◆ **Prompt**
Scan the records for the string "prepend". State how many lines contain it and add nothing.

◆ **Task input**
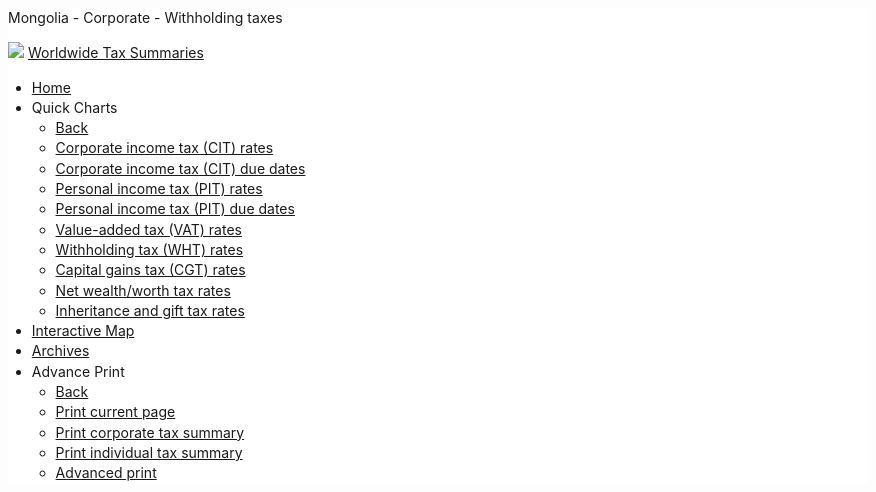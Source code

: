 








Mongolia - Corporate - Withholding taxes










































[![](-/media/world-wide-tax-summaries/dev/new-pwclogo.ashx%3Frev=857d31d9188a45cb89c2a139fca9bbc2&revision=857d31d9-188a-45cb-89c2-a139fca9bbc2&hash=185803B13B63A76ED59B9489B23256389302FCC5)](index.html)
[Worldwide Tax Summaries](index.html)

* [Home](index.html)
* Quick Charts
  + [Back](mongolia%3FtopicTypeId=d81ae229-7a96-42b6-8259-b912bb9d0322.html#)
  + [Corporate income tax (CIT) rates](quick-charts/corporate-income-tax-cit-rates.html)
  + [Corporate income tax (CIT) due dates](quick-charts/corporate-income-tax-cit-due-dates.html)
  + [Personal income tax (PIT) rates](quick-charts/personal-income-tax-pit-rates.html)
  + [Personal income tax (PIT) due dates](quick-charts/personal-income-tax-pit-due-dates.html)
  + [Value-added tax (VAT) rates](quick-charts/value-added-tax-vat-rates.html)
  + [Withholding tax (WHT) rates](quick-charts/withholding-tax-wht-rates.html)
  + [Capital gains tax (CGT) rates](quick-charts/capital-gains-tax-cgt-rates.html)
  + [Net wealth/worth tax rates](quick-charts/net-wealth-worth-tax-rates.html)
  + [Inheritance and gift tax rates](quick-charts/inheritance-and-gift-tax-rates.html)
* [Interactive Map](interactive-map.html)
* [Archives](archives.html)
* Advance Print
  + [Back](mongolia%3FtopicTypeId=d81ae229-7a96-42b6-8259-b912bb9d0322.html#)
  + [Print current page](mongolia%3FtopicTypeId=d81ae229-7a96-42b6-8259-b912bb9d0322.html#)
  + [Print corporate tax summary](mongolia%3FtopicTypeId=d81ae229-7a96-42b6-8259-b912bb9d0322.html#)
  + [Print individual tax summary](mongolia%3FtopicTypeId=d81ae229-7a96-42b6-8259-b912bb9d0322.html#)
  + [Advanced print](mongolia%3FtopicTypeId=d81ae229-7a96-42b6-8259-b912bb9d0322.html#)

...

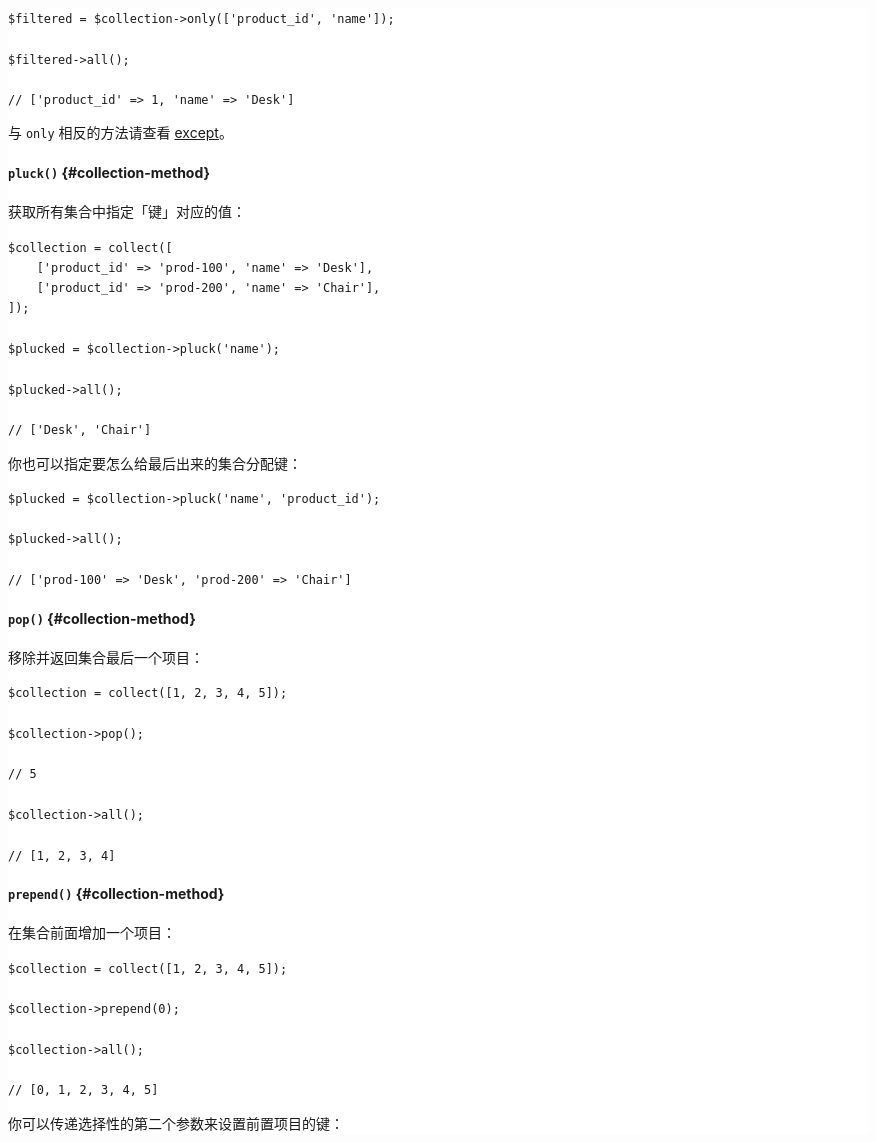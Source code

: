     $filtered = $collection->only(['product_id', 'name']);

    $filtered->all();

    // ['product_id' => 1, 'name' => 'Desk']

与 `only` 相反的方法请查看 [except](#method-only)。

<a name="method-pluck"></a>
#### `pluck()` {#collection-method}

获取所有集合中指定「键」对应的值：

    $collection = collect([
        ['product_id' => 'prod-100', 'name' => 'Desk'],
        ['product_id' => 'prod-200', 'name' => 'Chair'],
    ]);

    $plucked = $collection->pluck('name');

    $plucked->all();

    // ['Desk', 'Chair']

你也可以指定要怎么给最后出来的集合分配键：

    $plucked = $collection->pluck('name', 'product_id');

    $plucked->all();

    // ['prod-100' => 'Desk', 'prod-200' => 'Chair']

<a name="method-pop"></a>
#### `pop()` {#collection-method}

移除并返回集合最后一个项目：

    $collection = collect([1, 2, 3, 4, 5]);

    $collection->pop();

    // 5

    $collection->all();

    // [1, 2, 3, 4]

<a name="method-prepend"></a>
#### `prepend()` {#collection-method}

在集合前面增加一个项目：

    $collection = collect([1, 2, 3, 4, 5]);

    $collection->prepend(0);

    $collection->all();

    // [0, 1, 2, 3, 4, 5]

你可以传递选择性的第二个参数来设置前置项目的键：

◆ **Exercise output**
3